Tree Planting

(asked on 6th January 2022) - View Source

Question to the Department for Environment, Food and Rural Affairs:

To ask the Secretary of State for Environment, Food and Rural Affairs, what plans his Department has to ensure that the trees lost as a result of Storm Arwen are replaced.


Answered by
Rebecca Pow Portrait
Rebecca Pow
Parliamentary Under-Secretary (Department for Environment, Food and Rural Affairs)
This question was answered on 14th January 2022

Forestry is devolved and so this answer is for England only.

Initial efforts have been focused on supporting the emergency services and utility providers in re-establishing essential networks and infrastructure with ongoing work to make sure impacted forests are safe for public access. It is estimated that it will take over a year to plan and implement the full recovery effort.

A felling licence is not required to harvest trees that are no longer growing such as those that are blown over or snapped by the wind or are dead or dangerous. In some situations, this may lead to blown trees being cleared with no obligation for the owner to restock. In England, Defra and the Forestry Commission are investigating how regulation and incentives could be used to reduce the risk that there is a loss of tree cover or woodland area in these situations. Regulatory arrangements for clearing windblown trees vary between devolved administrations.

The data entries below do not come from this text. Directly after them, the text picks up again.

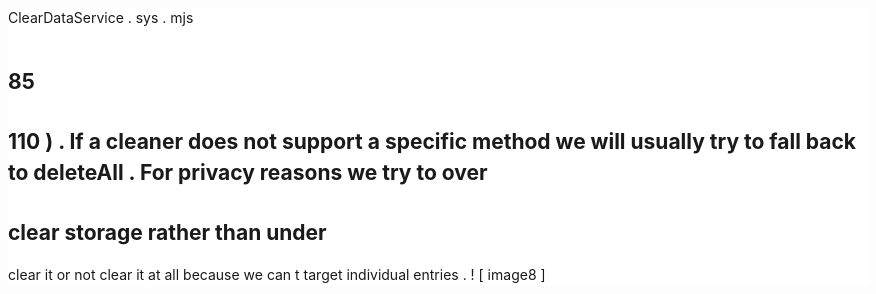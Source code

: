 ClearDataService
.
sys
.
mjs
#
85
-
110
)
.
If
a
cleaner
does
not
support
a
specific
method
we
will
usually
try
to
fall
back
to
deleteAll
.
For
privacy
reasons
we
try
to
over
-
clear
storage
rather
than
under
-
clear
it
or
not
clear
it
at
all
because
we
can
t
target
individual
entries
.
!
[
image8
]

The Government has committed to bring tree planting rates across the UK up to 30,000 hectares per year by the end of this parliament in May 2024. The England Trees Action Plan is supported by an intended £500 million from the Nature for Climate Fund. In the Net Zero Strategy, the Government also announced that it will boost the Nature for Climate fund with a further £124 million of new money, ensuring total spend of more than £750 million by 2025 on peat restoration, woodland creation and management.